In Spring of 2019 The Block was pleased to welcome Alisa Swindell, as a curatorial research assistant focusing on an upcoming exhibition in Winter 2021. We were pleased to sit down with Alisa to talk about her teaching, research expertise, and work here at the museum.
Can you tell us a bit about your background? How did you find your way to art history and curatorial work?
I am a product of the culture wars. I saw art under attack and wanted to help in a way that seemed appropriate to my skills and interests. I originally thought that I wanted to own a gallery, but as time went on I realized that research, interpretation, and education through presentation and programing were what really excited me so curatorial work without the sales aspect seemed a good fit.

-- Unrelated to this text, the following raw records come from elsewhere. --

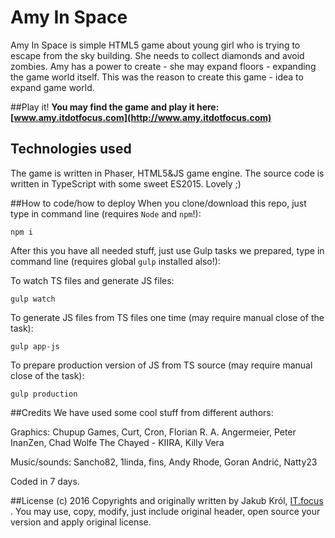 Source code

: # Amy In Space

Amy In Space is simple HTML5 game about young girl who is trying to escape from the sky building. She needs to collect diamonds and avoid zombies. Amy has a power to create - she may expand floors - expanding the game world itself. This was the reason to create this game - idea to expand game world.

##Play it!
**You may find the game and play it here:
[www.amy.itdotfocus.com](http://www.amy.itdotfocus.com)**

## Technologies used

The game is written in Phaser, HTML5&JS game engine. The source code is written in TypeScript with some sweet ES2015. Lovely ;)

##How to code/how to deploy
When you clone/download this repo, just type in command line (requires `Node` and `npm`!):

`npm i`

After this you have all needed stuff, just use Gulp tasks we prepared, type in command line (requires global `gulp` installed also!):

To watch TS files and generate JS files:

`gulp watch`

To generate JS files from TS files one time (may require manual close of the task):

`gulp app-js`

To prepare production version of JS from TS source (may require manual close of the task):

`gulp production`

##Credits
We have used some cool stuff from different authors:

Graphics:
Chupup Games, Curt, Cron, Florian R. A. Angermeier, Peter InanZen, Chad Wolfe The Chayed - KIIRA, Killy Vera

Music/sounds:
Sancho82, 1linda, fins, Andy Rhode, Goran Andrić, Natty23

Coded in 7 days.

##License
(c) 2016 Copyrights and originally written by Jakub Król, [IT.focus](http://www.itdotfocus.com) .
You may use, copy, modify, just include original header, open source your version and apply original license. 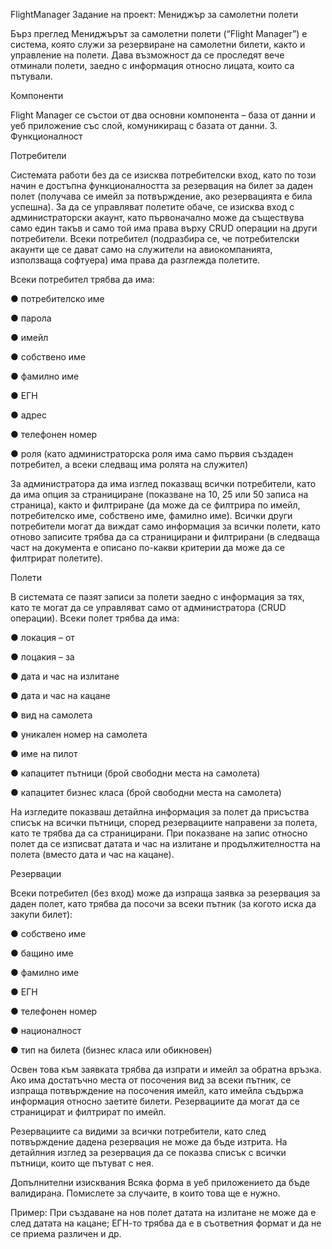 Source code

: FlightManager
Задание на проект: Мениджър за самолетни полети

Бърз преглед Мениджърът за самолетни полети (“Flight Manager”) е система, която служи за резервиране на самолетни билети, както и управление на полети. Дава възможност да се проследят вече отминали полети, заедно с информация относно лицата, които са пътували.

Компоненти

Flight Manager се състои от два основни компонента – база от данни и уеб приложение със слой, комуникиращ с базата от данни. 3. Функционалност

Потребители

Системата работи без да се изисква потребителски вход, като по този начин е достъпна функционалността за резервация на билет за даден полет (получава се имейл за потвърждение, ако резервацията е била успешна). За да се управляват полетите обаче, се изисква вход с администраторски акаунт, като първоначално може да съществува само един такъв и само той има права върху CRUD операции на други потребители. Всеки потребител (подразбира се, че потребителски акаунти ще се дават само на служители на авиокомпанията, използваща софтуера) има права да разглежда полетите.

Всеки потребител трябва да има:

● потребителско име

● парола

● имейл

● собствено име

● фамилно име

● ЕГН

● адрес

● телефонен номер

● роля (като администраторска роля има само първия създаден потребител, а всеки следващ има ролята на служител)

За администратора да има изглед показващ всички потребители, като да има опция за странициране (показване на 10, 25 или 50 записа на страница), както и филтриране (да може да се филтрира по имейл, потребителско име, собствено име, фамилно име). Всички други потребители могат да виждат само информация за всички полети, като отново записите трябва да са страницирани и филтрирани (в следваща част на документа е описано по-какви критерии да може да се филтрират полетите).

Полети

В системата се пазят записи за полети заедно с информация за тях, като те могат да се управляват само от администратора (CRUD операции). Всеки полет трябва да има:

● локация – от

● лоцакия – за

● дата и час на излитане

● дата и час на кацане

● вид на самолета

● уникален номер на самолета

● име на пилот

● капацитет пътници (брой свободни места на самолета)

● капацитет бизнес класа (брой свободни места на самолета)

На изгледите показваш детайлна информация за полет да присъства списък на всички пътници, според резервациите направени за полета, като те трябва да са страницирани. При показване на запис относно полет да се изписват датата и час на излитане и продължителността на полета (вместо дата и час на кацане).

Резервации

Всеки потребител (без вход) може да изпраща заявка за резервация за даден полет, като трябва да посочи за всеки пътник (за когото иска да закупи билет):

● собствено име

● бащино име

● фамилно име

● ЕГН

● телефонен номер

● националност

● тип на билета (бизнес класа или обикновен)

Освен това към заявката трябва да изпрати и имейл за обратна връзка. Ако има достатъчно места от посочения вид за всеки пътник, се изпраща потвърждение на посочения имейл, като имейла съдържа информация относно заетите билети. Резервациите да могат да се страницират и филтрират по имейл.

Резервациите са видими за всички потребители, като след потвърждение дадена резервация не може да бъде изтрита. На детайлния изглед за резервация да се показва списък с всички пътници, които ще пътуват с нея.

Допълнителни изисквания
Всяка форма в уеб приложението да бъде валидирана. Помислете за случаите, в които това ще е нужно.

Пример: При създаване на нов полет датата на излитане не може да е след датата на кацане; ЕГН-то трябва да е в съответния формат и да не се приема различен и др.
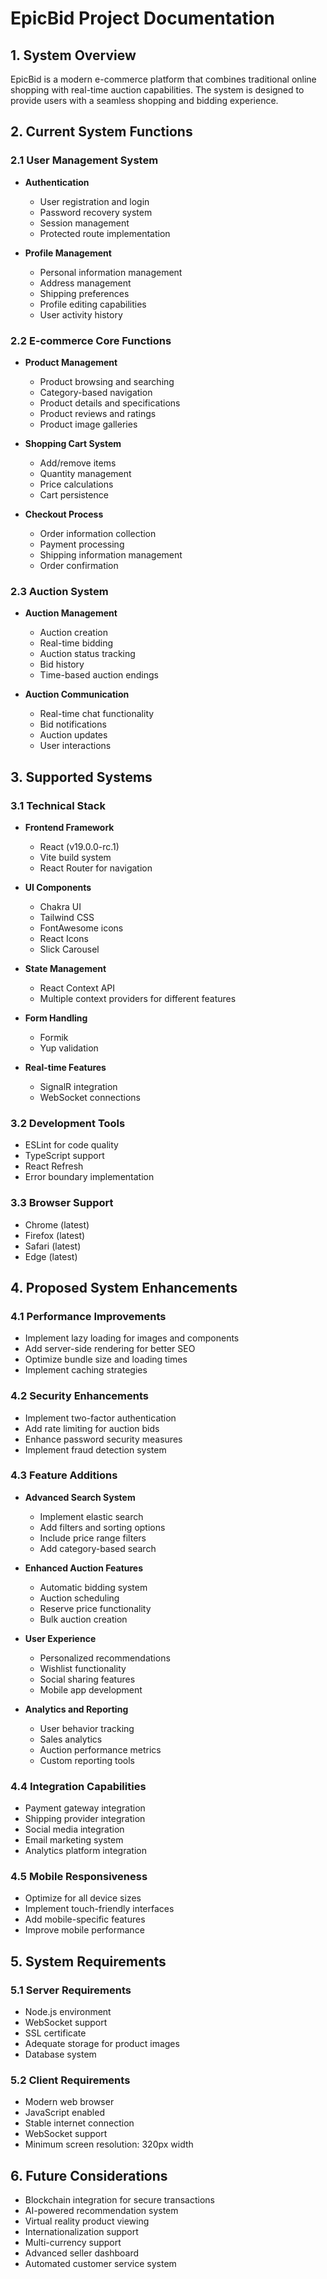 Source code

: # EpicBid Project Documentation

## 1. System Overview
EpicBid is a modern e-commerce platform that combines traditional online shopping with real-time auction capabilities. The system is designed to provide users with a seamless shopping and bidding experience.

## 2. Current System Functions

### 2.1 User Management System
- **Authentication**
  - User registration and login
  - Password recovery system
  - Session management
  - Protected route implementation

- **Profile Management**
  - Personal information management
  - Address management
  - Shipping preferences
  - Profile editing capabilities
  - User activity history

### 2.2 E-commerce Core Functions
- **Product Management**
  - Product browsing and searching
  - Category-based navigation
  - Product details and specifications
  - Product reviews and ratings
  - Product image galleries

- **Shopping Cart System**
  - Add/remove items
  - Quantity management
  - Price calculations
  - Cart persistence

- **Checkout Process**
  - Order information collection
  - Payment processing
  - Shipping information management
  - Order confirmation

### 2.3 Auction System
- **Auction Management**
  - Auction creation
  - Real-time bidding
  - Auction status tracking
  - Bid history
  - Time-based auction endings

- **Auction Communication**
  - Real-time chat functionality
  - Bid notifications
  - Auction updates
  - User interactions

## 3. Supported Systems

### 3.1 Technical Stack
- **Frontend Framework**
  - React (v19.0.0-rc.1)
  - Vite build system
  - React Router for navigation

- **UI Components**
  - Chakra UI
  - Tailwind CSS
  - FontAwesome icons
  - React Icons
  - Slick Carousel

- **State Management**
  - React Context API
  - Multiple context providers for different features

- **Form Handling**
  - Formik
  - Yup validation

- **Real-time Features**
  - SignalR integration
  - WebSocket connections

### 3.2 Development Tools
- ESLint for code quality
- TypeScript support
- React Refresh
- Error boundary implementation

### 3.3 Browser Support
- Chrome (latest)
- Firefox (latest)
- Safari (latest)
- Edge (latest)

## 4. Proposed System Enhancements

### 4.1 Performance Improvements
- Implement lazy loading for images and components
- Add server-side rendering for better SEO
- Optimize bundle size and loading times
- Implement caching strategies

### 4.2 Security Enhancements
- Implement two-factor authentication
- Add rate limiting for auction bids
- Enhance password security measures
- Implement fraud detection system

### 4.3 Feature Additions
- **Advanced Search System**
  - Implement elastic search
  - Add filters and sorting options
  - Include price range filters
  - Add category-based search

- **Enhanced Auction Features**
  - Automatic bidding system
  - Auction scheduling
  - Reserve price functionality
  - Bulk auction creation

- **User Experience**
  - Personalized recommendations
  - Wishlist functionality
  - Social sharing features
  - Mobile app development

- **Analytics and Reporting**
  - User behavior tracking
  - Sales analytics
  - Auction performance metrics
  - Custom reporting tools

### 4.4 Integration Capabilities
- Payment gateway integration
- Shipping provider integration
- Social media integration
- Email marketing system
- Analytics platform integration

### 4.5 Mobile Responsiveness
- Optimize for all device sizes
- Implement touch-friendly interfaces
- Add mobile-specific features
- Improve mobile performance

## 5. System Requirements

### 5.1 Server Requirements
- Node.js environment
- WebSocket support
- SSL certificate
- Adequate storage for product images
- Database system

### 5.2 Client Requirements
- Modern web browser
- JavaScript enabled
- Stable internet connection
- WebSocket support
- Minimum screen resolution: 320px width

## 6. Future Considerations
- Blockchain integration for secure transactions
- AI-powered recommendation system
- Virtual reality product viewing
- Internationalization support
- Multi-currency support
- Advanced seller dashboard
- Automated customer service system 
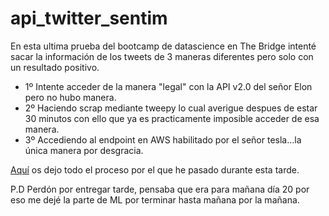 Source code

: # api_twitter_sentim
En esta ultima prueba del bootcamp de datascience en The Bridge intenté sacar la información de los tweets de 3 maneras diferentes pero solo con un resultado positivo.
- 1º Intente acceder de la manera "legal" con la API v2.0 del señor Elon pero no hubo manera.
- 2º Haciendo scrap mediante tweepy lo cual averigue despues de estar 30 minutos con ello que ya es practicamente imposible acceder de esa manera.
- 3º Accediendo al endpoint en AWS habilitado por el señor tesla...la única manera por desgracia.

[Aquí](https://github.com/Kuja182/api_twitter_sentim/blob/main/Notebooks/Prueba_tecnica.ipynb) os dejo todo el proceso por el que he pasado durante esta tarde.

P.D Perdón por entregar tarde, pensaba que era para mañana día 20 por eso me dejé la parte de ML por terminar hasta mañana por la mañana.

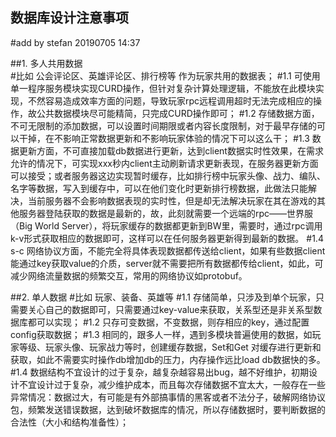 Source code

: ## 数据库设计注意事项
#add by stefan 20190705 14:37

##1. 多人共用数据  
#比如 公会评论区、英雄评论区、排行榜等 作为玩家共用的数据表；
#1.1 可使用单一程序服务模块实现CURD操作，但针对复杂计算处理逻辑，不能放在此模块实现，不然容易造成效率方面的问题，导致玩家rpc远程调用超时无法完成相应的操作，故公共数据模块尽可能精简，只完成CURD操作即可；
#1.2 存储数据方面，不可无限制的添加数据，可以设置时间期限或者内容长度限制，对于最早存储的可以干掉，在不影响正常数据更新和不影响玩家体验的情况下可以这么干；
#1.3 数据更新方面，不可直接加载db数据进行更新，达到client数据实时性效果，在需求允许的情况下，可实现xxx秒内client主动刷新请求更新表现，在服务器更新方面可以接受；或者服务器这边实现暂时缓存，比如排行榜中玩家头像、战力、编队、名字等数据，写入到缓存中，可以在他们变化时更新排行榜数据，此做法只能解决，当前服务器不会影响数据表现的实时性，但是却无法解决玩家在其在游戏的其他服务器登陆获取的数据是最新的，故，此刻就需要一个远端的rpc——世界服（Big World Server），将玩家缓存的数据都更新到BW里，需要时，通过rpc调用k-v形式获取相应的数据即可，这样可以在任何服务器更新得到最新的数据。
#1.4 s-c 网络协议方面，不能完全将具体表现数据都传送给client，如果有些数据client能通过key获取value的介质，server就不需要把所有数据都传给client，如此，可减少网络流量数据的频繁交互，常用的网络协议如protobuf。

##2. 单人数据
#比如 玩家、装备、英雄等
#1.1 存储简单，只涉及到单个玩家，只需要关心自己的数据即可，只需要通过key-value来获取，关系型还是非关系型数据库都可以实现；
#1.2 只存可变数据，不变数据，则存相应的key，通过配置config获取数据；
#1.3 相同的，跟多人一样，遇到多模块普遍使用的数据，如玩家等级、玩家头像、玩家战力等时，创建缓存数据，Set和Get 对缓存进行更新和获取，如此不需要实时操作db增加db的压力，内存操作远比load db数据快的多。
#1.4 数据结构不宜设计的过于复杂，越复杂越容易出bug，越不好维护，初期设计不宜设计过于复杂，减少维护成本，而且每次存储数据不宜太大，一般存在一些异常情况：数据过大，有可能是有外部搞事情的黑客或者不法分子，破解网络协议包，频繁发送错误数据，达到破坏数据库的情况，所以存储数据时，要判断数据的合法性（大小和结构准备性）；
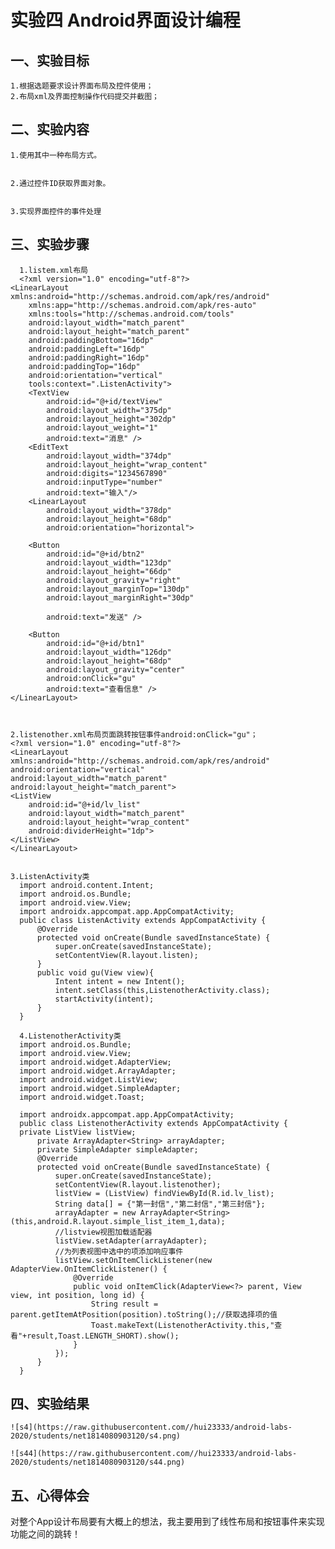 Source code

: # 实验四 Android界面设计编程

  ## 一、实验目标

    1.根据选题要求设计界面布局及控件使用；
    2.布局xml及界面控制操作代码提交并截图；
  
  ## 二、实验内容
  
    1.使用其中一种布局方式。


    2.通过控件ID获取界面对象。


    3.实现界面控件的事件处理
  
  ## 三、实验步骤


      1.listem.xml布局
      <?xml version="1.0" encoding="utf-8"?>
    <LinearLayout xmlns:android="http://schemas.android.com/apk/res/android"
        xmlns:app="http://schemas.android.com/apk/res-auto"
        xmlns:tools="http://schemas.android.com/tools"
        android:layout_width="match_parent"
        android:layout_height="match_parent"
        android:paddingBottom="16dp"
        android:paddingLeft="16dp"
        android:paddingRight="16dp"
        android:paddingTop="16dp"
        android:orientation="vertical"
        tools:context=".ListenActivity">
        <TextView
            android:id="@+id/textView"
            android:layout_width="375dp"
            android:layout_height="302dp"
            android:layout_weight="1"
            android:text="消息" />
        <EditText
            android:layout_width="374dp"
            android:layout_height="wrap_content"
            android:digits="1234567890"
            android:inputType="number"
            android:text="输入"/>
        <LinearLayout
            android:layout_width="378dp"
            android:layout_height="68dp"
            android:orientation="horizontal">

        <Button
            android:id="@+id/btn2"
            android:layout_width="123dp"
            android:layout_height="66dp"
            android:layout_gravity="right"
            android:layout_marginTop="130dp"
            android:layout_marginRight="30dp"

            android:text="发送" />

        <Button
            android:id="@+id/btn1"
            android:layout_width="126dp"
            android:layout_height="68dp"
            android:layout_gravity="center"
            android:onClick="gu"
            android:text="查看信息" />
    </LinearLayout>
    
    
    
    2.listenother.xml布局页面跳转按钮事件android:onClick="gu"；
    <?xml version="1.0" encoding="utf-8"?>
    <LinearLayout xmlns:android="http://schemas.android.com/apk/res/android"
    android:orientation="vertical"
    android:layout_width="match_parent"
    android:layout_height="match_parent">
    <ListView
        android:id="@+id/lv_list"
        android:layout_width="match_parent"
        android:layout_height="wrap_content"
        android:dividerHeight="1dp">
    </ListView>
    </LinearLayout>

    
    3.ListenActivity类
      import android.content.Intent;
      import android.os.Bundle;
      import android.view.View;
      import androidx.appcompat.app.AppCompatActivity;
      public class ListenActivity extends AppCompatActivity {
          @Override
          protected void onCreate(Bundle savedInstanceState) {
              super.onCreate(savedInstanceState);
              setContentView(R.layout.listen);
          }
          public void gu(View view){
              Intent intent = new Intent();
              intent.setClass(this,ListenotherActivity.class);
              startActivity(intent);
          }
      }
       
      4.ListenotherActivity类
      import android.os.Bundle;
      import android.view.View;
      import android.widget.AdapterView;
      import android.widget.ArrayAdapter;
      import android.widget.ListView;
      import android.widget.SimpleAdapter;
      import android.widget.Toast;

      import androidx.appcompat.app.AppCompatActivity;
      public class ListenotherActivity extends AppCompatActivity {
      private ListView listView;
          private ArrayAdapter<String> arrayAdapter;
          private SimpleAdapter simpleAdapter;
          @Override
          protected void onCreate(Bundle savedInstanceState) {
              super.onCreate(savedInstanceState);
              setContentView(R.layout.listenother);
              listView = (ListView) findViewById(R.id.lv_list);
              String data[] = {"第一封信","第二封信","第三封信"};
              arrayAdapter = new ArrayAdapter<String>(this,android.R.layout.simple_list_item_1,data);
              //listview视图加载适配器
              listView.setAdapter(arrayAdapter);
              //为列表视图中选中的项添加响应事件
              listView.setOnItemClickListener(new AdapterView.OnItemClickListener() {
                  @Override
                  public void onItemClick(AdapterView<?> parent, View view, int position, long id) {
                      String result = parent.getItemAtPosition(position).toString();//获取选择项的值
                      Toast.makeText(ListenotherActivity.this,"查看"+result,Toast.LENGTH_SHORT).show();
                  }
              });
          }
      }

  ## 四、实验结果
  
  
    ![s4](https://raw.githubusercontent.com//hui23333/android-labs-2020/students/net1814080903120/s4.png)
    
    ![s44](https://raw.githubusercontent.com//hui23333/android-labs-2020/students/net1814080903120/s44.png)
    
  ## 五、心得体会
  
  对整个App设计布局要有大概上的想法，我主要用到了线性布局和按钮事件来实现功能之间的跳转！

What particularly interests you about working within an art museum context?
Museums hold a great deal of potential to bring academic professionalism and community involvement together in ways that few other art world institutions can. I also enjoy approaching art from a multi-disciplinary view and art museums, especially in their current evolution, provide ample opportunities to work with art directly while allowing me to bring my diverse interests and knowledge to my curatorial work.
Can you tell us about your personal research and previous projects?
The primary focus of my research is on the history of photography and how race and sexuality fit into that history. I am currently a Ph.D. candidate and my dissertation looks a select group of photographers and work they produced or that became influential during the height of the AIDS crisis and those artworks can be seen as helping to maintain and create notions of desire. In the last few years I have assisted with an exhibition on Gordon Parks and Ralph Ellison at the Art Institute of Chicago and curated a show on LGBT, people of color in Cook County.
What will be some of your focuses here at The Block?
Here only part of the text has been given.